Und eben diese alten Naturgebräuche beruhten auf ehrfurchtsvoller Beobachtung der großen Ordnung am Himmel. Bereits in der Steinzeit wussten sich unsere Ahnen als Mitglied der „kosmischen Familie“. Man feierte das Leben im Einklang mit “Mutter Erde” und „Vater Sonne“. Der Liebestanz der „Eltern“, bei dem sich die Erde um ihren Gatten Sonne dreht, verschafft den beiden alle eineinhalb Monate – acht mal im Jahr –eine besondere Begegnung: die beiden großen Sonnenwenden, die Tagund-Nachtgleichen in Herbst und Frühjahr und die vier Fixpunkte dazwischen.

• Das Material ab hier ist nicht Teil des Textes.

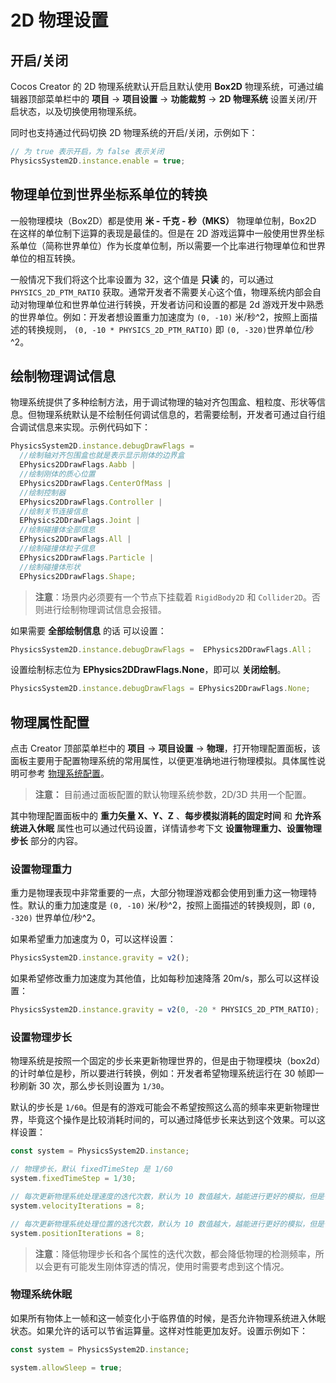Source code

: # 2D 物理设置

## 开启/关闭

Cocos Creator 的 2D 物理系统默认开启且默认使用 **Box2D** 物理系统，可通过编辑器顶部菜单栏中的 **项目** -> **项目设置** -> **功能裁剪** -> **2D 物理系统** 设置关闭/开启状态，以及切换使用物理系统。

同时也支持通过代码切换 2D 物理系统的开启/关闭，示例如下：

```ts
// 为 true 表示开启，为 false 表示关闭
PhysicsSystem2D.instance.enable = true;
```

## 物理单位到世界坐标系单位的转换

一般物理模块（Box2D）都是使用 **米 - 千克 - 秒（MKS）** 物理单位制，Box2D 在这样的单位制下运算的表现是最佳的。但是在 2D 游戏运算中一般使用世界坐标系单位（简称世界单位）作为长度单位制，所以需要一个比率进行物理单位和世界单位的相互转换。

一般情况下我们将这个比率设置为 32，这个值是 **只读** 的，可以通过 `PHYSICS_2D_PTM_RATIO` 获取。通常开发者不需要关心这个值，物理系统内部会自动对物理单位和世界单位进行转换，开发者访问和设置的都是 2d 游戏开发中熟悉的世界单位。例如：开发者想设置重力加速度为 `(0, -10)` 米/秒^2，按照上面描述的转换规则， `(0, -10 * PHYSICS_2D_PTM_RATIO)` 即 `(0, -320)`世界单位/秒^2。

## 绘制物理调试信息

物理系统提供了多种绘制方法，用于调试物理的轴对齐包围盒、粗粒度、形状等信息。但物理系统默认是不绘制任何调试信息的，若需要绘制，开发者可通过自行组合调试信息来实现。示例代码如下：

```ts
PhysicsSystem2D.instance.debugDrawFlags = 
  //绘制轴对齐包围盒也就是表示显示刚体的边界盒
  EPhysics2DDrawFlags.Aabb |
  //绘制刚体的质心位置
  EPhysics2DDrawFlags.CenterOfMass |
  //绘制控制器
  EPhysics2DDrawFlags.Controller |
  //绘制关节连接信息
  EPhysics2DDrawFlags.Joint |
  //绘制碰撞体全部信息
  EPhysics2DDrawFlags.All |
  //绘制碰撞体粒子信息
  EPhysics2DDrawFlags.Particle |
  //绘制碰撞体形状
  EPhysics2DDrawFlags.Shape;
```

> **注意**：场景内必须要有一个节点下挂载着 `RigidBody2D` 和 `Collider2D`。否则进行绘制物理调试信息会报错。

如果需要 **全部绘制信息** 的话 可以设置：

```ts
PhysicsSystem2D.instance.debugDrawFlags =  EPhysics2DDrawFlags.All；
```

设置绘制标志位为 **EPhysics2DDrawFlags.None**，即可以 **关闭绘制**。

```ts
PhysicsSystem2D.instance.debugDrawFlags = EPhysics2DDrawFlags.None;
```

## 物理属性配置

点击 Creator 顶部菜单栏中的 **项目** -> **项目设置** -> **物理**，打开物理配置面板，该面板主要用于配置物理系统的常用属性，以便更准确地进行物理模拟。具体属性说明可参考 [物理系统配置](../editor/project/physics-configs.md)。
>**注意：** 目前通过面板配置的默认物理系统参数，2D/3D 共用一个配置。

其中物理配置面板中的 **重力矢量 X、Y、Z** 、**每步模拟消耗的固定时间** 和 **允许系统进入休眠** 属性也可以通过代码设置，详情请参考下文 **设置物理重力、设置物理步长** 部分的内容。

### 设置物理重力

重力是物理表现中非常重要的一点，大部分物理游戏都会使用到重力这一物理特性。默认的重力加速度是 `(0, -10)` 米/秒^2，按照上面描述的转换规则，即 `(0, -320)` 世界单位/秒^2。

如果希望重力加速度为 0，可以这样设置：

```ts
PhysicsSystem2D.instance.gravity = v2();
```

如果希望修改重力加速度为其他值，比如每秒加速降落 20m/s，那么可以这样设置：

```ts
PhysicsSystem2D.instance.gravity = v2(0, -20 * PHYSICS_2D_PTM_RATIO);
```

### 设置物理步长

物理系统是按照一个固定的步长来更新物理世界的，但是由于物理模块（box2d）的计时单位是秒，所以要进行转换，例如：开发者希望物理系统运行在 30 帧即一秒刷新 30 次，那么步长则设置为 `1/30`。

默认的步长是 `1/60`。但是有的游戏可能会不希望按照这么高的频率来更新物理世界，毕竟这个操作是比较消耗时间的，可以通过降低步长来达到这个效果。可以这样设置：

```ts
const system = PhysicsSystem2D.instance;

// 物理步长，默认 fixedTimeStep 是 1/60
system.fixedTimeStep = 1/30;

// 每次更新物理系统处理速度的迭代次数，默认为 10 数值越大，越能进行更好的模拟，但是性能会下降
system.velocityIterations = 8;

// 每次更新物理系统处理位置的迭代次数，默认为 10 数值越大，越能进行更好的模拟，但是性能会下降
system.positionIterations = 8;
```

>**注意**：降低物理步长和各个属性的迭代次数，都会降低物理的检测频率，所以会更有可能发生刚体穿透的情况，使用时需要考虑到这个情况。

### 物理系统休眠

如果所有物体上一帧和这一帧变化小于临界值的时候，是否允许物理系统进入休眠状态。如果允许的话可以节省运算量。这样对性能更加友好。设置示例如下：

```ts
const system = PhysicsSystem2D.instance;

system.allowSleep = true;
```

Sie bilden Gezeitenströme des Jahres.
Jedes Jahr droht die Sonne gegen Ende des Jahres für immer zu verschwinden, bevor sie dann mit der Wintersonnenwende wieder an Kraft gewinnt. Auch die irdische Natur folgt diesem Rhythmus. Nach der (Wieder-)Geburt des Lichtes beginnt die Erde bereits im Winter neues Leben hervorzubringen. Mit dem Frühjahr endet der Todesschlaf, alles wächst und blüht und reift über den Sommer zu voller Pracht. Mit der Ernte im Herbst gelangt der neue Samen in den Boden, gut geschützt vor dem folgenden Winter. All dies geschieht im Takt der Sonne. Ihr Lauf am Himmel war den alten Völkern ein tiefsinniges Symbol des eigenen Lebens, denn auch Mensch und Tier vollziehen diesen Zyklus von Geburt, Jugend, Reife und Tod.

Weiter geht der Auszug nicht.